- [What is needed] Below are some entries. Copy each line in them that holds "Partial".
──────
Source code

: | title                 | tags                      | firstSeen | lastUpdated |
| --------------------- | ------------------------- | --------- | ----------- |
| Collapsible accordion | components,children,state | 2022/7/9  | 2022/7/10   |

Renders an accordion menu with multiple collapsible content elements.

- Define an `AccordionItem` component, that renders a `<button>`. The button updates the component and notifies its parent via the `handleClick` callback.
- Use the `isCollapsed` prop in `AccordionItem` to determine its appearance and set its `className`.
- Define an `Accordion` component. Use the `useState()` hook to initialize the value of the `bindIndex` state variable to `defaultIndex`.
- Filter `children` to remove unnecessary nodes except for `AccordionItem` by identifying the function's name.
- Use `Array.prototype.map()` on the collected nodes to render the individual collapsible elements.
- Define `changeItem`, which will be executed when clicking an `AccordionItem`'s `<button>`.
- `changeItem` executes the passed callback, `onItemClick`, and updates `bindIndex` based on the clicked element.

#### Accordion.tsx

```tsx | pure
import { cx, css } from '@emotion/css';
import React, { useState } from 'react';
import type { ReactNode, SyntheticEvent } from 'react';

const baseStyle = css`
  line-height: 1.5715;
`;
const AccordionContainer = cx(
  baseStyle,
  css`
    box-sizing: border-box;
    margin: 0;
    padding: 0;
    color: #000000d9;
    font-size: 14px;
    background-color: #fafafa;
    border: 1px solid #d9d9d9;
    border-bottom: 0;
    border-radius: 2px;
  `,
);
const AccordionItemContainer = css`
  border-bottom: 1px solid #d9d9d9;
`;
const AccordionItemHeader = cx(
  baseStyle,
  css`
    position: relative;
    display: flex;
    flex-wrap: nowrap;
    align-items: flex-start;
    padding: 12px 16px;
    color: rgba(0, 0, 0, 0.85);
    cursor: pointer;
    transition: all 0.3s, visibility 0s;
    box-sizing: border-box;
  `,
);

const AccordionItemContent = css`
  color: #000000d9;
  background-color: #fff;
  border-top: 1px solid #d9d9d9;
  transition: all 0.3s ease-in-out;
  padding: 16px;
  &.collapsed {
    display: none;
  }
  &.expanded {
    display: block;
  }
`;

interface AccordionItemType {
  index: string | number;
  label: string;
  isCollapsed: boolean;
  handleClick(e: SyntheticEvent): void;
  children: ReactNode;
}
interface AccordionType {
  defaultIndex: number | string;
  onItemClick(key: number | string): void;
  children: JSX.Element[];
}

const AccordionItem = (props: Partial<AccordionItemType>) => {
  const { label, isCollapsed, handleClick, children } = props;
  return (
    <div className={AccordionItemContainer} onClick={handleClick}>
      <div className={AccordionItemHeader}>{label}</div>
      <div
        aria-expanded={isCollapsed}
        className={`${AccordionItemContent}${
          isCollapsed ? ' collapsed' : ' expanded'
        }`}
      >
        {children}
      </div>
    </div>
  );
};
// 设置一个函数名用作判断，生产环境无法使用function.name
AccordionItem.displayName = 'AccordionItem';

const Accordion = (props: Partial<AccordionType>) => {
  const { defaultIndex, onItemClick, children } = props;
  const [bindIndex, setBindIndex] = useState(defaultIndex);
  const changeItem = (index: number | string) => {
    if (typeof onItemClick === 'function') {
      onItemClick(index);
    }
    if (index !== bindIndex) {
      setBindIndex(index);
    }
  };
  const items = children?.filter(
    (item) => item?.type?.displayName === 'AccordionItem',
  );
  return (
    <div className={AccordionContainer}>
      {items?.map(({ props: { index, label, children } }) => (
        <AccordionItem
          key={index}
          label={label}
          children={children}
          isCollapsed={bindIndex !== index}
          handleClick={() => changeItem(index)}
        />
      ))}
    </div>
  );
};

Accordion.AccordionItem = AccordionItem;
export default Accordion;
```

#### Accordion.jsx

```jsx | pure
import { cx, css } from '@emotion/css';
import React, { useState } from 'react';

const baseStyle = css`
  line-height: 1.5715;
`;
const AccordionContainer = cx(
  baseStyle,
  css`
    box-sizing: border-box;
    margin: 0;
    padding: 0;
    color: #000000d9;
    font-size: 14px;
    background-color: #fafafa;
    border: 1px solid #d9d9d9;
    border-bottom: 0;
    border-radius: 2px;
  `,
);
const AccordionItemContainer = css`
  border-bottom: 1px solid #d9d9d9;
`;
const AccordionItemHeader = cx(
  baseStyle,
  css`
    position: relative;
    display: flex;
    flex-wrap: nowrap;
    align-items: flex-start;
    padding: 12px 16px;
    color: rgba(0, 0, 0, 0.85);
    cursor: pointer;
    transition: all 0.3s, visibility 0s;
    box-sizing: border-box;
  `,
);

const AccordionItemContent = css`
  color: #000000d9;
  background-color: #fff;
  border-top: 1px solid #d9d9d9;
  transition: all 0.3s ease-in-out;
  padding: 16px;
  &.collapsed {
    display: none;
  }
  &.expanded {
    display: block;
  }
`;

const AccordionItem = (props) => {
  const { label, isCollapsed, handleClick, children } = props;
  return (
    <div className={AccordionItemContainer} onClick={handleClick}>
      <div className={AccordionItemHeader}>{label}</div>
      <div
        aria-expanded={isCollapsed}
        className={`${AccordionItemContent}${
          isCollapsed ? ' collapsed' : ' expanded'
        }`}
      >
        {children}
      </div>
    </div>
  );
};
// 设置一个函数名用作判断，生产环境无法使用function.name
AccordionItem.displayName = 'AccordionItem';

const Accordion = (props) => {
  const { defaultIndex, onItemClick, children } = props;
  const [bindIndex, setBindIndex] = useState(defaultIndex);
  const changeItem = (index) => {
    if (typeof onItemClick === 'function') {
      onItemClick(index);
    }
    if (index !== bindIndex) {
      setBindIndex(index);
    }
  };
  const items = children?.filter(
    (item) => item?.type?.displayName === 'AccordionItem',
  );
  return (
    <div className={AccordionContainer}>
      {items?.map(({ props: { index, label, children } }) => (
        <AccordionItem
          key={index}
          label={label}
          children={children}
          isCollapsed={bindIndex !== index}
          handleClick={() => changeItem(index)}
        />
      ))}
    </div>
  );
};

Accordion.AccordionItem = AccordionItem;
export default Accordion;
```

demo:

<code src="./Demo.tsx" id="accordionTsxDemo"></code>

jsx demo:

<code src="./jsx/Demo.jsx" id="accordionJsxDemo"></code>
──────
- [Your response]
const AccordionItem = (props: Partial<AccordionItemType>) => {
const Accordion = (props: Partial<AccordionType>) => {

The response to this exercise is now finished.